◆ **Directions**: Every line of the data below is to be duplicated exactly, pictures excepted.

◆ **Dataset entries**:
• • • • •

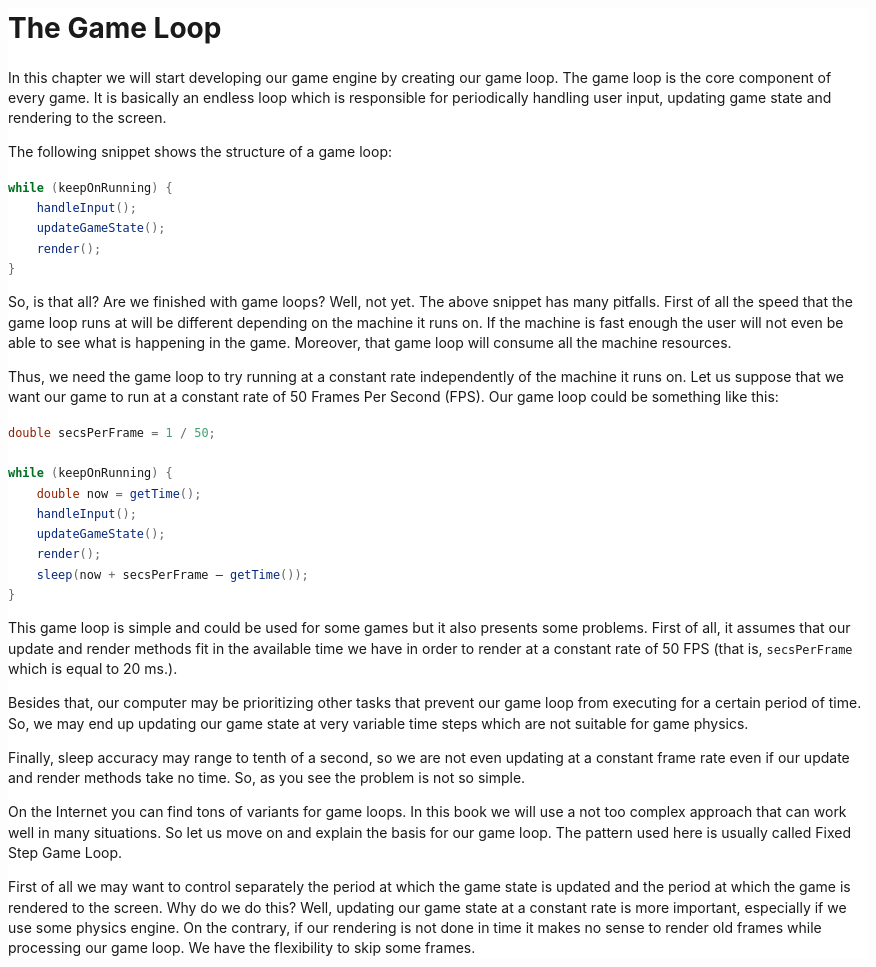 # The Game Loop

In this chapter we will start developing our game engine by creating our game loop. The game loop is the core component of every game. It is basically an endless loop which is responsible for periodically handling user input, updating game state and rendering to the screen.

The following snippet shows the structure of a game loop:

```java
while (keepOnRunning) {
    handleInput();
    updateGameState();
    render();
}
```

So, is that all? Are we finished with game loops? Well, not yet. The above snippet has many pitfalls. First of all the speed that the game loop runs at will be different depending on the machine it runs on. If the machine is fast enough the user will not even be able to see what is happening in the game. Moreover, that game loop will consume all the machine resources.

Thus, we need the game loop to try running at a constant rate independently of the machine it runs on. Let us suppose that we want our game to run at a constant rate of 50 Frames Per Second \(FPS\). Our game loop could be something like this:

```java
double secsPerFrame = 1 / 50;

while (keepOnRunning) {
    double now = getTime();
    handleInput();
    updateGameState();
    render();
    sleep(now + secsPerFrame – getTime());
}
```

This game loop is simple and could be used for some games but it also presents some problems. First of all, it assumes that our update and render methods fit in the available time we have in order to render at a constant rate of 50 FPS \(that is, `secsPerFrame` which is equal to 20 ms.\).

Besides that, our computer may be prioritizing other tasks that prevent our game loop from executing for a certain period of time. So, we may end up updating our game state at very variable time steps which are not suitable for game physics.

Finally, sleep accuracy may range to tenth of a second, so we are not even updating at a constant frame rate even if our update and render methods take no time. So, as you see the problem is not so simple.

On the Internet you can find tons of variants for game loops. In this book we will use a not too complex approach that can work well in many situations. So let us move on and explain the basis for our game loop. The pattern used here is usually called Fixed Step Game Loop.

First of all we may want to control separately the period at which the game state is updated and the period at which the game is rendered to the screen. Why do we do this? Well, updating our game state at a constant rate is more important, especially if we use some physics engine. On the contrary, if our rendering is not done in time it makes no sense to render old frames while processing our game loop. We have the flexibility to skip some frames.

• • • • •

◆ **Response**:
 # The Game Loop

In this chapter we will start developing our game engine by creating our game loop. The game loop is the core component of every game. It is basically an endless loop which is responsible for periodically handling user input, updating game state and rendering to the screen.

The following snippet shows the structure of a game loop:

```java
while (keepOnRunning) {
    handleInput();
    updateGameState();
    render();
}
```

So, is that all? Are we finished with game loops? Well, not yet. The above snippet has many pitfalls. First of all the speed that the game loop runs at will be different depending on the machine it runs on. If the machine is fast enough the user will not even be able to see what is happening in the game. Moreover, that game loop will consume all the machine resources.

Thus, we need the game loop to try running at a constant rate independently of the machine it runs on. Let us suppose that we want our game to run at a constant rate of 50 Frames Per Second \(FPS\). Our game loop could be something like this:

```java
double secsPerFrame = 1 / 50;

while (keepOnRunning) {
    double now = getTime();
    handleInput();
    updateGameState();
    render();
    sleep(now + secsPerFrame – getTime());
}
```

This game loop is simple and could be used for some games but it also presents some problems. First of all, it assumes that our update and render methods fit in the available time we have in order to render at a constant rate of 50 FPS \(that is, `secsPerFrame` which is equal to 20 ms.\).

Besides that, our computer may be prioritizing other tasks that prevent our game loop from executing for a certain period of time. So, we may end up updating our game state at very variable time steps which are not suitable for game physics.

Finally, sleep accuracy may range to tenth of a second, so we are not even updating at a constant frame rate even if our update and render methods take no time. So, as you see the problem is not so simple.

On the Internet you can find tons of variants for game loops. In this book we will use a not too complex approach that can work well in many situations. So let us move on and explain the basis for our game loop. The pattern used here is usually called Fixed Step Game Loop.

First of all we may want to control separately the period at which the game state is updated and the period at which the game is rendered to the screen. Why do we do this? Well, updating our game state at a constant rate is more important, especially if we use some physics engine. On the contrary, if our rendering is not done in time it makes no sense to render old frames while processing our game loop. We have the flexibility to skip some frames.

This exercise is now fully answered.